Ms. Busser said the abuse can lead to sleeping problems, depression, low self esteem, lack of trust in others, feelings of abandonment, anger, sensitivity to rejection, diminished mental and physical health, inability to work, poor relationships with others and substance abuse. 

Emotional abuse happens anytime someone attacks the character of a person, tries to inhibit their freedom or attempts to incite fear, Ms. Busser said. The abuser oftentimes stalks the victim and invades the victim's privacy. 

Abusers also use berating behavior, name calling, restrictions on time with family or friends, restrictions on financial or community resources, or threats to harm children, pets or themselves, said Cheryl Christmas, 20th MDOS Family Advocacy treatment manager. 

Emotional abuse is all about control, Ms. Busser said. The abuser feels he or she needs to control the victim to keep him or her in the relationship. Insecurity and the inability to trust the victim can fuel the abuser, causing them to continue this behavior. It often ruins the relationship the abuser is afraid to lose, she added. 

Emotional abuse tends to come from persons who have low self-esteem, feel powerless, ineffective or inadequate in their lives - despite the fact they may be successful and show no signs of being an abuser, Ms. Busser said. 

The cycle of repetition can be passed on from parent to child, Ms. Busser said. Children who were reared in a home where domestic violence, whether emotional or physical, was common tend to become abusers in later life. 

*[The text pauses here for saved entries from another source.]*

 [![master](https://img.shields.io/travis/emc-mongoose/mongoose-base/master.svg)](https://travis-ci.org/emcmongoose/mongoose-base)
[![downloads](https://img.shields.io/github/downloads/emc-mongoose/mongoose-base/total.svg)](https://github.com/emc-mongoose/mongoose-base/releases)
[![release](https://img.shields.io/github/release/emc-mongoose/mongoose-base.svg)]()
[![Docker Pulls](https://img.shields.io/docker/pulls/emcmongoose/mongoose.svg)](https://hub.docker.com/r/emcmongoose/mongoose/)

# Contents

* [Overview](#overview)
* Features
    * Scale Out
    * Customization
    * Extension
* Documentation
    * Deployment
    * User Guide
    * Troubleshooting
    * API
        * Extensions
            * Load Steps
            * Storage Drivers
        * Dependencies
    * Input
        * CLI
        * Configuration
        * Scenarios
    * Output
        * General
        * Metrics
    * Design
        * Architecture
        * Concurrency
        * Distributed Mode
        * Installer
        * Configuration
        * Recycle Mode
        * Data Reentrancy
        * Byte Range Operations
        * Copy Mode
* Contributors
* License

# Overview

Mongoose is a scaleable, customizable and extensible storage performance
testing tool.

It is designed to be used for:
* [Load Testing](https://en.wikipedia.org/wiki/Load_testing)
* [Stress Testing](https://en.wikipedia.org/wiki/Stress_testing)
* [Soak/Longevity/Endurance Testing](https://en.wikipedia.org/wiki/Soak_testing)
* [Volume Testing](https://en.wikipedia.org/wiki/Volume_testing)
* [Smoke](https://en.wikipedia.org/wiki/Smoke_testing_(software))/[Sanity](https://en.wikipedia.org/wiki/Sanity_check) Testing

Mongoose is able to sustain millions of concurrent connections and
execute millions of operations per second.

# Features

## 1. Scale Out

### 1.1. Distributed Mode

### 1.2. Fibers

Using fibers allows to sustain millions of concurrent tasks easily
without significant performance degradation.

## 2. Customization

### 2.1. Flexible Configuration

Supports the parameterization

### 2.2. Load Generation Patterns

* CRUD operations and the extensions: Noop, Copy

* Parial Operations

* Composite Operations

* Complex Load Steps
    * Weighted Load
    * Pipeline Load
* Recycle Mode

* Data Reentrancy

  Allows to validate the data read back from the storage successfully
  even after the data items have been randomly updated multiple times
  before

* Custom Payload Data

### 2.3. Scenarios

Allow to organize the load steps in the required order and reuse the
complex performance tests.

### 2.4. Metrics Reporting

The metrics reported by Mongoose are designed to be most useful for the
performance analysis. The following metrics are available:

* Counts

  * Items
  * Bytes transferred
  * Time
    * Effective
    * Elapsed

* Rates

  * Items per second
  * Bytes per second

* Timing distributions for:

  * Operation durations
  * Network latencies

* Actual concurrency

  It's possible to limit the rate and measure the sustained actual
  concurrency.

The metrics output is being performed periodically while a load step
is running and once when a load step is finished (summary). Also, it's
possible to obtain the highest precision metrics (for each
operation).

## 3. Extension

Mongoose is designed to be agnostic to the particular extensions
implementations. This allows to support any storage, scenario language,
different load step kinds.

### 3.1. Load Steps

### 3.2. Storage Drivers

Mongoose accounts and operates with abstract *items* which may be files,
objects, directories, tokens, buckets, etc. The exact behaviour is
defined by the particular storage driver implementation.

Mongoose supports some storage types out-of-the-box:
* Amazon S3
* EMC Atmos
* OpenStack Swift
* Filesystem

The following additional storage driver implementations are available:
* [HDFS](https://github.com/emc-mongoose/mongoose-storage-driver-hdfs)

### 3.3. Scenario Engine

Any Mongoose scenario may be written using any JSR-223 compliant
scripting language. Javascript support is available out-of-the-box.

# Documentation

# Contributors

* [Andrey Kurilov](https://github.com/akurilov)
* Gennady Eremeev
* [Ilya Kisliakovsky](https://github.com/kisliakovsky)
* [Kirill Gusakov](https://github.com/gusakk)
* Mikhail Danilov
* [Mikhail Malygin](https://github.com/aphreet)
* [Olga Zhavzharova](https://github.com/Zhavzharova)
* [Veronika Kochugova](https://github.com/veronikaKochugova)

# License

Unfortunately, emotional abuse is common. It can occur in a relationship alone or be the precursor to physical abuse. Because there is no set sign of emotional abuse, many people are confused as to what abuse is and what it is not. It is often hard to admit if you are a victim or an abuser, Ms. Christmas said. 

Because emotional abuse does not leave visible signs, it is often hard to prove, Ms. Busser said. This leads many victims to let the behavior go unreported and the abuser continues without receiving the help he or she needs to stop the behavior and start working towards a healthy relationship. 

The family advocacy staff is dedicated to helping Shaw members create better, healthier relationships, Ms. Busser said.